■ WORK REQUEST
Search the records for the word "provided" and pick out every line that has it.

[Collected data]

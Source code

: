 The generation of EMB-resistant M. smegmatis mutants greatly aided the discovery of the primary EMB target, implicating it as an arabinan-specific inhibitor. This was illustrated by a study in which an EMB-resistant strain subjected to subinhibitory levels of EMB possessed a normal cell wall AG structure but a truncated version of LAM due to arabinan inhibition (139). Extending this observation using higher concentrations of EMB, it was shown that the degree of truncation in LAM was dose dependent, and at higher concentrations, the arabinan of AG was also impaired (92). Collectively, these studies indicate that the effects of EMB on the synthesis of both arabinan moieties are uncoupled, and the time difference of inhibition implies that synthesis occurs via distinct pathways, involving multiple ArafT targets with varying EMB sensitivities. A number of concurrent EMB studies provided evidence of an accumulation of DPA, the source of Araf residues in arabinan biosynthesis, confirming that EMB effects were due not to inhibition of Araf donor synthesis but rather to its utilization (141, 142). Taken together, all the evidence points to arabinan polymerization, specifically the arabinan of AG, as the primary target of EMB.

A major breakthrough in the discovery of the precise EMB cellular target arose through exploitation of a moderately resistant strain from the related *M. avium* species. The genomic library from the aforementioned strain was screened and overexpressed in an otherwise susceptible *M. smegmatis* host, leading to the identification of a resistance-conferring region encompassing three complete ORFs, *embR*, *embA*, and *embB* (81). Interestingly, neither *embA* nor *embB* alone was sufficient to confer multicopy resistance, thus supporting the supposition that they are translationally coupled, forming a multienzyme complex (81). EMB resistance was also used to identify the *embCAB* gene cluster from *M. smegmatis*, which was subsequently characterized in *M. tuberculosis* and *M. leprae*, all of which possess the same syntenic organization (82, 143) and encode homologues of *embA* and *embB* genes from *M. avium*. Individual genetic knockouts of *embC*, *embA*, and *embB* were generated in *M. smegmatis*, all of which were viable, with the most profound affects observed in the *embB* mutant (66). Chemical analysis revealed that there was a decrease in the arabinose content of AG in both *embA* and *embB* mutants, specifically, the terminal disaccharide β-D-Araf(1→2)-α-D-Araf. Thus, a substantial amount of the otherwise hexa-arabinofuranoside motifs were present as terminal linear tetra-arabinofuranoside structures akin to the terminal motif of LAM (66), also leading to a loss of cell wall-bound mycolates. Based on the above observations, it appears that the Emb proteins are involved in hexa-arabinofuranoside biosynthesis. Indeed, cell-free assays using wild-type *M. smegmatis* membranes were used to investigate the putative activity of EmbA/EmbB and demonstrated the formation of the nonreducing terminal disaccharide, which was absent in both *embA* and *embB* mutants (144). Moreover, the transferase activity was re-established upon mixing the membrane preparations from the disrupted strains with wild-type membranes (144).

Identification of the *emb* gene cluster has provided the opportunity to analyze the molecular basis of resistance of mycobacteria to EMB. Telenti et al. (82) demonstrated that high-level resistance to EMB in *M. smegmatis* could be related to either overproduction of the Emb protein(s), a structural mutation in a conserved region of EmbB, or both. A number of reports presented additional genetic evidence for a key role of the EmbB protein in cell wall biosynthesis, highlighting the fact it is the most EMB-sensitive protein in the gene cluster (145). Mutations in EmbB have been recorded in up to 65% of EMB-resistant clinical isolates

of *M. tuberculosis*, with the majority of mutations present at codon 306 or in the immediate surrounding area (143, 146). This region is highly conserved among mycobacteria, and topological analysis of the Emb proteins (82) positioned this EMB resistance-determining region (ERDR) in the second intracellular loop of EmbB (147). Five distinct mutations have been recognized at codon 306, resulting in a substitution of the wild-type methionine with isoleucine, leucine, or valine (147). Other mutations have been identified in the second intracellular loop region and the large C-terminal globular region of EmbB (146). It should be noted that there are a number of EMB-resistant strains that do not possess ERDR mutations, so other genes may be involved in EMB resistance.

■ REPLY
: The generation of EMB-resistant M. smegmatis mutants greatly aided the discovery of the primary EMB target, implicating it as an arabinan-specific inhibitor. This was illustrated by a study in which an EMB-resistant strain subjected to subinhibitory levels of EMB possessed a normal cell wall AG structure but a truncated version of LAM due to arabinan inhibition (139). Extending this observation using higher concentrations of EMB, it was shown that the degree of truncation in LAM was dose dependent, and at higher concentrations, the arabinan of AG was also impaired (92). Collectively, these studies indicate that the effects of EMB on the synthesis of both arabinan moieties are uncoupled, and the time difference of inhibition implies that synthesis occurs via distinct pathways, involving multiple ArafT targets with varying EMB sensitivities. A number of concurrent EMB studies provided evidence of an accumulation of DPA, the source of Araf residues in arabinan biosynthesis, confirming that EMB effects were due not to inhibition of Araf donor synthesis but rather to its utilization (141, 142). Taken together, all the evidence points to arabinan polymerization, specifically the arabinan of AG, as the primary target of EMB.
Identification of the *emb* gene cluster has provided the opportunity to analyze the molecular basis of resistance of mycobacteria to EMB. Telenti et al. (82) demonstrated that high-level resistance to EMB in *M. smegmatis* could be related to either overproduction of the Emb protein(s), a structural mutation in a conserved region of EmbB, or both. A number of reports presented additional genetic evidence for a key role of the EmbB protein in cell wall biosynthesis, highlighting the fact it is the most EMB-sensitive protein in the gene cluster (145). Mutations in EmbB have been recorded in up to 65% of EMB-resistant clinical isolates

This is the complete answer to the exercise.